Principal's Message

 

Mr. Sean Gorman

Mr Sean Gorman
 

Principal’s Corner
(Originally featured in the Gloucester City News)

     Nearly 100% of Gloucester High School students were administered either the PSAT or SAT this year.  On Wednesday, October 11th, we participated as a pilot school chosen by College Board to offer the PSAT to all 9th through 11th grade students and the SAT to all 12th grade students during our school day.  This will more than double GHS participation rates in both assessments over the past three years and I am proud of our student’s ambition and work ethic.

     On July 14th, Susan Dynarski, a professor of education, public policy and economics at the University of Michigan. wrote a powerful article in The New York Times making a strong case that it should be cost-free for all high school students to take the SAT and/or ACT.  Dynarski presents some attention-getting data.  First, she points to research that indicates that “a child born into a high-income family is six times as likely to earn a college degree as one who is poor.”  Additionally, she notes that research has also demonstrated that “even for students who perform well in high school, parents’ income strongly predicts whether they will attend and complete college.”

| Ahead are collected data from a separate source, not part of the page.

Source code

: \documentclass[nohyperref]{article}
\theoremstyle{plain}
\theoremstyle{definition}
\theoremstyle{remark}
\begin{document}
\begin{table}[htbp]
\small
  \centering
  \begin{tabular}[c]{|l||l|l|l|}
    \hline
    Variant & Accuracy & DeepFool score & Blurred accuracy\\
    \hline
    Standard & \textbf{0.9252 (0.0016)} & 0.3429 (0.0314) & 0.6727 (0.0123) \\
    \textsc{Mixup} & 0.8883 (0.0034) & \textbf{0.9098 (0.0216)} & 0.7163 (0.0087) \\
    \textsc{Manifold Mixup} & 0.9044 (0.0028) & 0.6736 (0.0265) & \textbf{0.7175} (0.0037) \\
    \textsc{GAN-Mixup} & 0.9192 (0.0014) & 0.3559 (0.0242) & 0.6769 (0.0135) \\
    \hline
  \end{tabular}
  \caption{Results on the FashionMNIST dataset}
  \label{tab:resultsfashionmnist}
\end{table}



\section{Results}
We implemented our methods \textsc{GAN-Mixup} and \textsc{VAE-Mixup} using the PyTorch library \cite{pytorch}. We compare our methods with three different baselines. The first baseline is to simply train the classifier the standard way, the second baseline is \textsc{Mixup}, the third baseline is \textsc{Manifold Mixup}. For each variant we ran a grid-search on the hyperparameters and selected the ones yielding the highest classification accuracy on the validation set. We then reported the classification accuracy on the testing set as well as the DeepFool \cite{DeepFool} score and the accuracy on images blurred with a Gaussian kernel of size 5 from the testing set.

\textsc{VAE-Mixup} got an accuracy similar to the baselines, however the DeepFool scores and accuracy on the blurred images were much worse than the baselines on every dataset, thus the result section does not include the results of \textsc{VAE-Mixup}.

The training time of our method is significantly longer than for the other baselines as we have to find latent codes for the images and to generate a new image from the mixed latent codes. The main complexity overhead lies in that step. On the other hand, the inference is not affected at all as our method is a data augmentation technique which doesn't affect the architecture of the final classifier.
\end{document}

     We are bringing school-wide instruction to higher levels of excellence to pave the way for a greater proportion of our students to get more expansive opportunities to achieve a college degree.  We are now able to analyze an extensive body of data from these assessments that will now be reflective of our entire student population. We have systems in place to best utilize this data.  For example, we use the “AP Potential” report to help identify which AP courses each student is prepared to succeed.  This analysis has led to large increases in GHS student participation in our AP program over the past three school years and prompted the introduction of new AP courses at GHS including AP Language & Composition, AP Psychology, and AP United States Government & Politics.  We are also able to identify specific areas of literacy (Words in Context, Command of Evidence, Expression of Ideas, & Standard English Conventions) and mathematics (Heart of Algebra, Problem Solving and Data Analysis, and Passport to Advanced Mathematics) that our students need to improve in most.  This data is thoroughly discussed with our staff and instructional plans are developed to respond to this data.  The College Board has made it possible through their Question Analysis Report to access the exact readings and tasks that our students struggled on most during past PSAT/SAT administrations, analyze where the learning disconnects occurred, and utilize these passages and tasks within future instructional plans to maximize student learning.

     Joshua M. Hyman, an assistant professor of public policy at the University of Connecticut, studied the effects of the State of Michigan (beginning in 2007) requiring all high school Juniors to take the SAT.  Hyman analyzed the test scores and college attendance of all public high school students in Michigan, before and after the ACT requirement.  His study found that “it was not just low-achieving students who had been skipping the SAT.  For every 1,000 students who took a college exam when it was optional and achieved high scores, 230 additional high scorers appeared once the test was mandatory. For low-income students, the effect was larger: For every 1,000 students who scored well on the optional test, an additional 480 did so on the mandatory test.”  We are excited about the improvements that administering the PSAT and SAT to all GHS students will bring to instruction throughout our great school and the expanded opportunities available for our students beyond high school.